◆ Data provided
▼▼▼
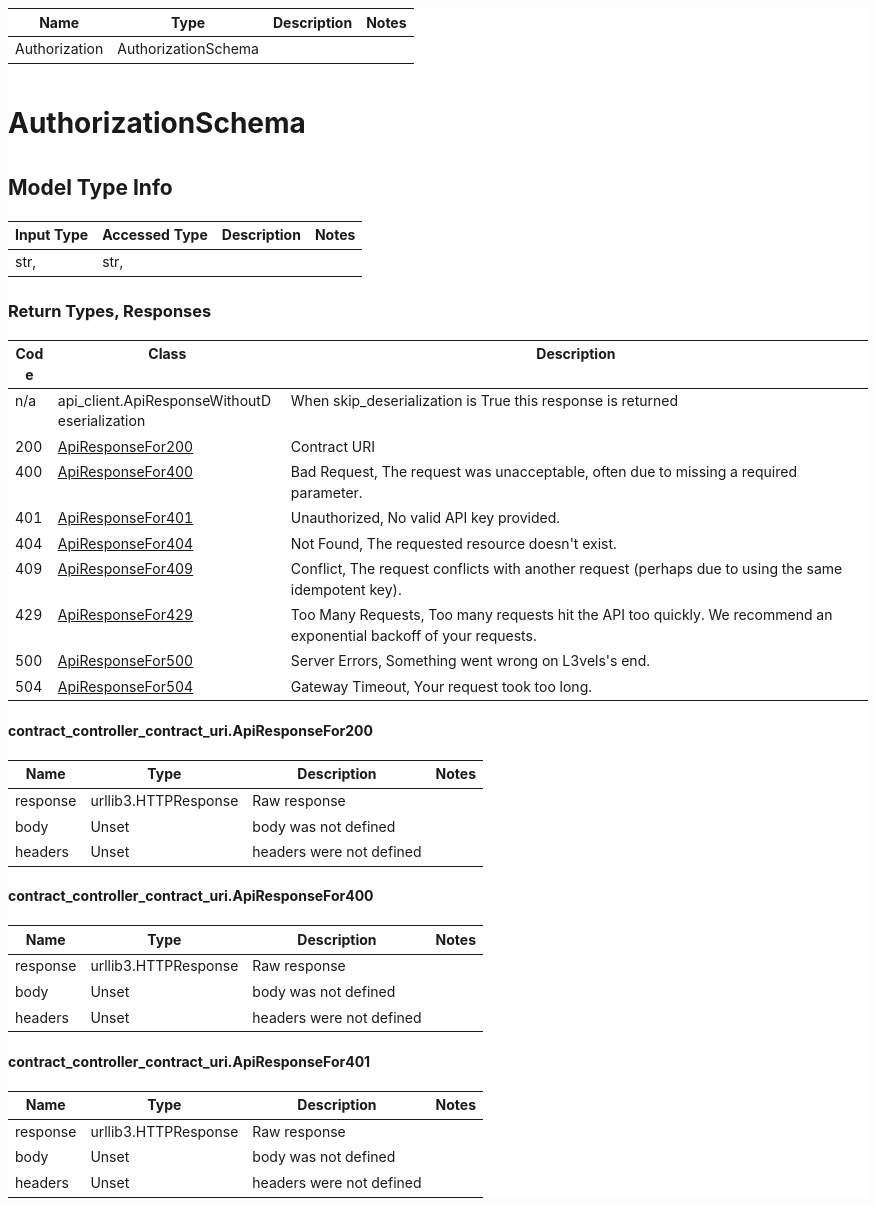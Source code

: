 Name | Type | Description  | Notes
------------- | ------------- | ------------- | -------------
Authorization | AuthorizationSchema | | 

# AuthorizationSchema

## Model Type Info
Input Type | Accessed Type | Description | Notes
------------ | ------------- | ------------- | -------------
str,  | str,  |  | 

### Return Types, Responses

Code | Class | Description
------------- | ------------- | -------------
n/a | api_client.ApiResponseWithoutDeserialization | When skip_deserialization is True this response is returned
200 | [ApiResponseFor200](#contract_controller_contract_uri.ApiResponseFor200) | Contract URI
400 | [ApiResponseFor400](#contract_controller_contract_uri.ApiResponseFor400) | Bad Request, The request was unacceptable, often due to missing a required parameter.
401 | [ApiResponseFor401](#contract_controller_contract_uri.ApiResponseFor401) | Unauthorized, No valid API key provided.
404 | [ApiResponseFor404](#contract_controller_contract_uri.ApiResponseFor404) | Not Found, The requested resource doesn&#x27;t exist.
409 | [ApiResponseFor409](#contract_controller_contract_uri.ApiResponseFor409) | Conflict, The request conflicts with another request (perhaps due to using the same idempotent key).
429 | [ApiResponseFor429](#contract_controller_contract_uri.ApiResponseFor429) | Too Many Requests, Too many requests hit the API too quickly. We recommend an exponential backoff of your requests.
500 | [ApiResponseFor500](#contract_controller_contract_uri.ApiResponseFor500) | Server Errors, Something went wrong on L3vels&#x27;s end.
504 | [ApiResponseFor504](#contract_controller_contract_uri.ApiResponseFor504) | Gateway Timeout, Your request took too long.

#### contract_controller_contract_uri.ApiResponseFor200
Name | Type | Description  | Notes
------------- | ------------- | ------------- | -------------
response | urllib3.HTTPResponse | Raw response |
body | Unset | body was not defined |
headers | Unset | headers were not defined |

#### contract_controller_contract_uri.ApiResponseFor400
Name | Type | Description  | Notes
------------- | ------------- | ------------- | -------------
response | urllib3.HTTPResponse | Raw response |
body | Unset | body was not defined |
headers | Unset | headers were not defined |

#### contract_controller_contract_uri.ApiResponseFor401
Name | Type | Description  | Notes
------------- | ------------- | ------------- | -------------
response | urllib3.HTTPResponse | Raw response |
body | Unset | body was not defined |
headers | Unset | headers were not defined |
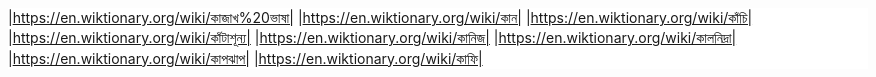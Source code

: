 |https://en.wiktionary.org/wiki/কাজাখ%20ভাষা|
|https://en.wiktionary.org/wiki/কান|
|https://en.wiktionary.org/wiki/কাঁচি|
|https://en.wiktionary.org/wiki/কাঁটাশূন্য|
|https://en.wiktionary.org/wiki/কানিজ|
|https://en.wiktionary.org/wiki/কালনিদ্রা|
|https://en.wiktionary.org/wiki/কাপঝাপ|
|https://en.wiktionary.org/wiki/কাফি|
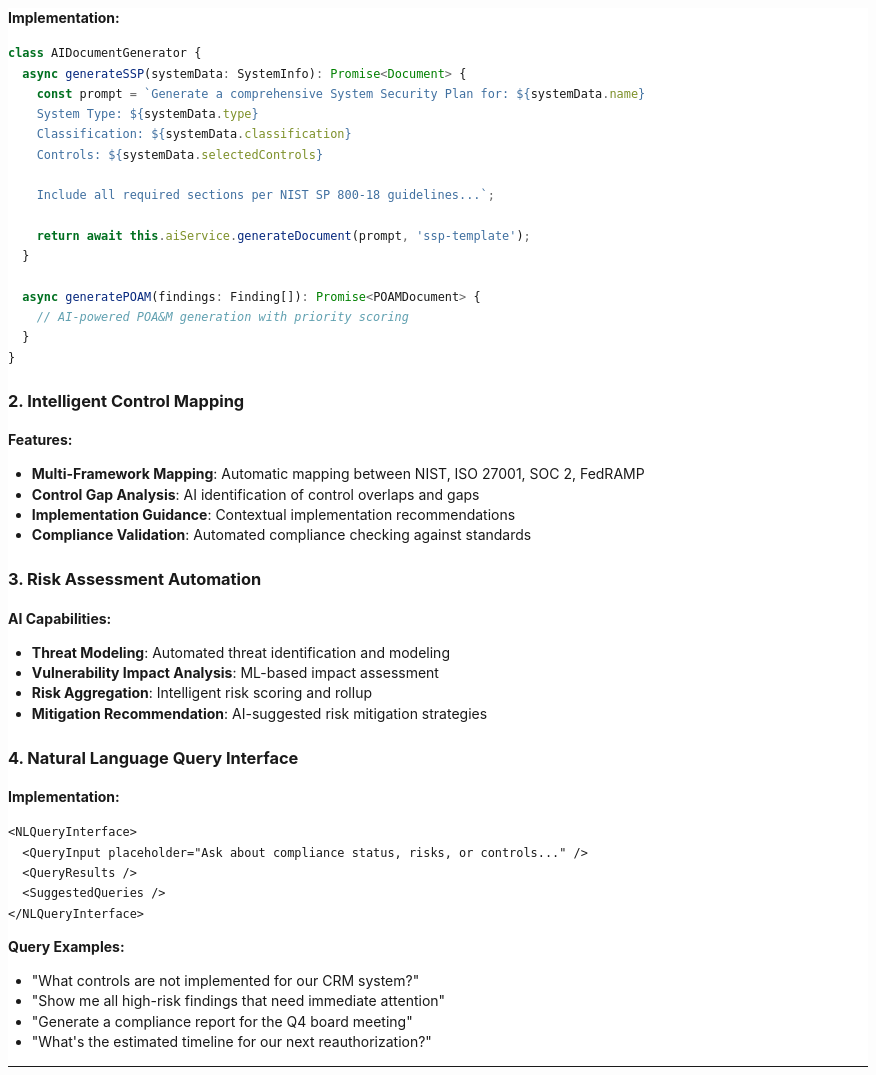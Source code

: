 **Implementation:**
```typescript
class AIDocumentGenerator {
  async generateSSP(systemData: SystemInfo): Promise<Document> {
    const prompt = `Generate a comprehensive System Security Plan for: ${systemData.name}
    System Type: ${systemData.type}
    Classification: ${systemData.classification}
    Controls: ${systemData.selectedControls}
    
    Include all required sections per NIST SP 800-18 guidelines...`;
    
    return await this.aiService.generateDocument(prompt, 'ssp-template');
  }
  
  async generatePOAM(findings: Finding[]): Promise<POAMDocument> {
    // AI-powered POA&M generation with priority scoring
  }
}
```

### 2. Intelligent Control Mapping
**Features:**
- **Multi-Framework Mapping**: Automatic mapping between NIST, ISO 27001, SOC 2, FedRAMP
- **Control Gap Analysis**: AI identification of control overlaps and gaps
- **Implementation Guidance**: Contextual implementation recommendations
- **Compliance Validation**: Automated compliance checking against standards

### 3. Risk Assessment Automation
**AI Capabilities:**
- **Threat Modeling**: Automated threat identification and modeling
- **Vulnerability Impact Analysis**: ML-based impact assessment
- **Risk Aggregation**: Intelligent risk scoring and rollup
- **Mitigation Recommendation**: AI-suggested risk mitigation strategies

### 4. Natural Language Query Interface
**Implementation:**
```tsx
<NLQueryInterface>
  <QueryInput placeholder="Ask about compliance status, risks, or controls..." />
  <QueryResults />
  <SuggestedQueries />
</NLQueryInterface>
```

**Query Examples:**
- "What controls are not implemented for our CRM system?"
- "Show me all high-risk findings that need immediate attention"
- "Generate a compliance report for the Q4 board meeting"
- "What's the estimated timeline for our next reauthorization?"

---
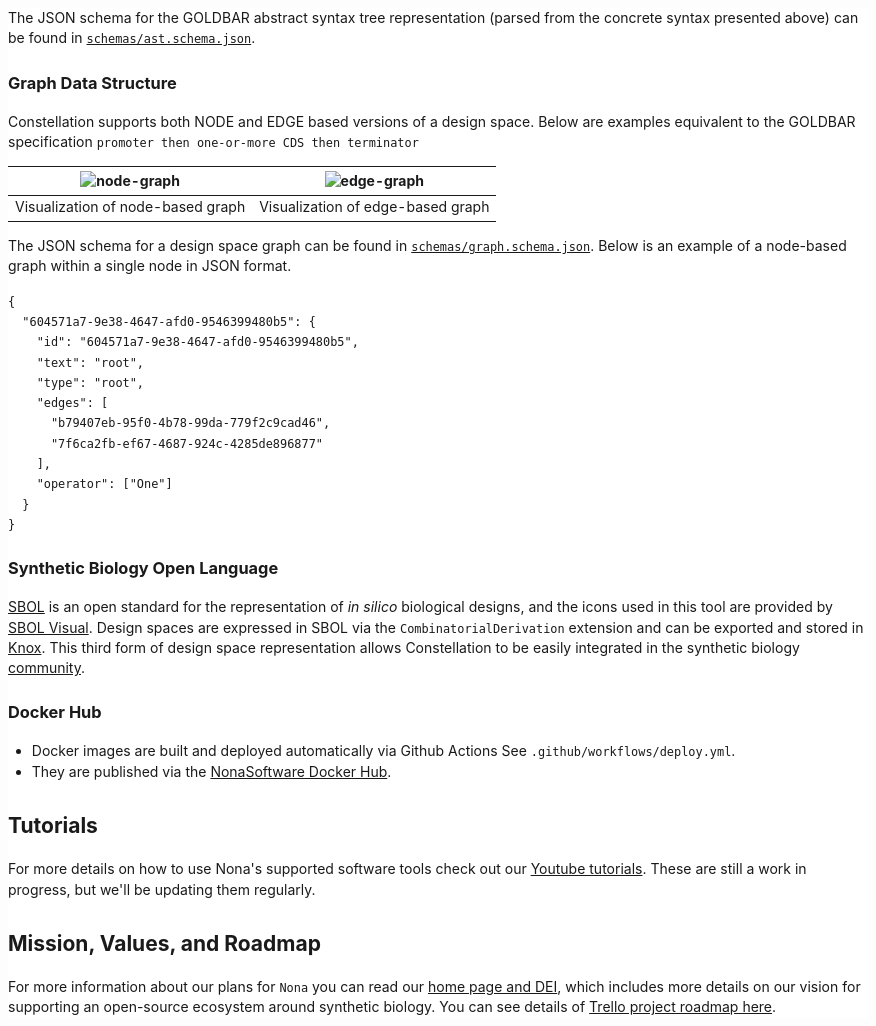 The JSON schema for the GOLDBAR abstract syntax tree representation (parsed from the concrete syntax presented above) can be found in [`schemas/ast.schema.json`](schemas/ast.schema.json).

### Graph Data Structure
Constellation supports both NODE and EDGE based versions of a design space. Below are examples equivalent to the GOLDBAR specification `promoter then one-or-more CDS then terminator`

|![node-graph](https://user-images.githubusercontent.com/7750862/70357131-21ac3c80-1844-11ea-901f-2a744ce65238.png) | ![edge-graph](https://user-images.githubusercontent.com/7750862/70357132-22dd6980-1844-11ea-8d70-73e28f70c39d.png)|
| ------------- | ------------- |
Visualization of node-based graph| Visualization of edge-based graph

The JSON schema for a design space graph can be found in [`schemas/graph.schema.json`](schemas/graph.schema.json). Below is an example of a node-based graph within a single node in JSON format.
```
{
  "604571a7-9e38-4647-afd0-9546399480b5": {
    "id": "604571a7-9e38-4647-afd0-9546399480b5",
    "text": "root",
    "type": "root",
    "edges": [
      "b79407eb-95f0-4b78-99da-779f2c9cad46",
      "7f6ca2fb-ef67-4687-924c-4285de896877"
    ],
    "operator": ["One"]
  }
}
```

### Synthetic Biology Open Language
[SBOL](https://sbolstandard.org/) is an open standard for the representation of *in silico* biological designs, and the icons used in this tool are provided by [SBOL Visual](https://sbolstandard.org/visual/glyphs/). Design spaces are expressed in SBOL via the `CombinatorialDerivation` extension and can be exported and stored in [Knox](https://github.com/CIDARLAB/knox). This third form of design space representation allows Constellation to be easily integrated in the synthetic biology [community](https://sbolstandard.org/applications/).

### Docker Hub

  + Docker images are built and deployed automatically via Github Actions See `.github/workflows/deploy.yml`.
  + They are published via the [NonaSoftware Docker Hub](https://hub.docker.com/repository/docker/nonasoftware/).
## Tutorials

For more details on how to use Nona's supported software tools check out our [Youtube tutorials](https://www.youtube.com/watch?v=Xq2n-iSfmBE&list=PLJAqoPLx9EE3iKr35HgyxUIvHQcIJGK-7). These are still a work in progress, but we'll be updating them regularly.

## Mission, Values, and Roadmap

For more information about our plans for `Nona` you can read our [home page and DEI](https://nonasoftware.org), which includes more details on our vision for supporting an open-source ecosystem around synthetic biology.
You can see details of [Trello project roadmap here](https://trello.com/nonaresearchfoundation).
▲▲▲
◆ What is needed
Count the lines of the material above that contain the string "Intelligent". Write nothing but the count.

◆ Written answer
2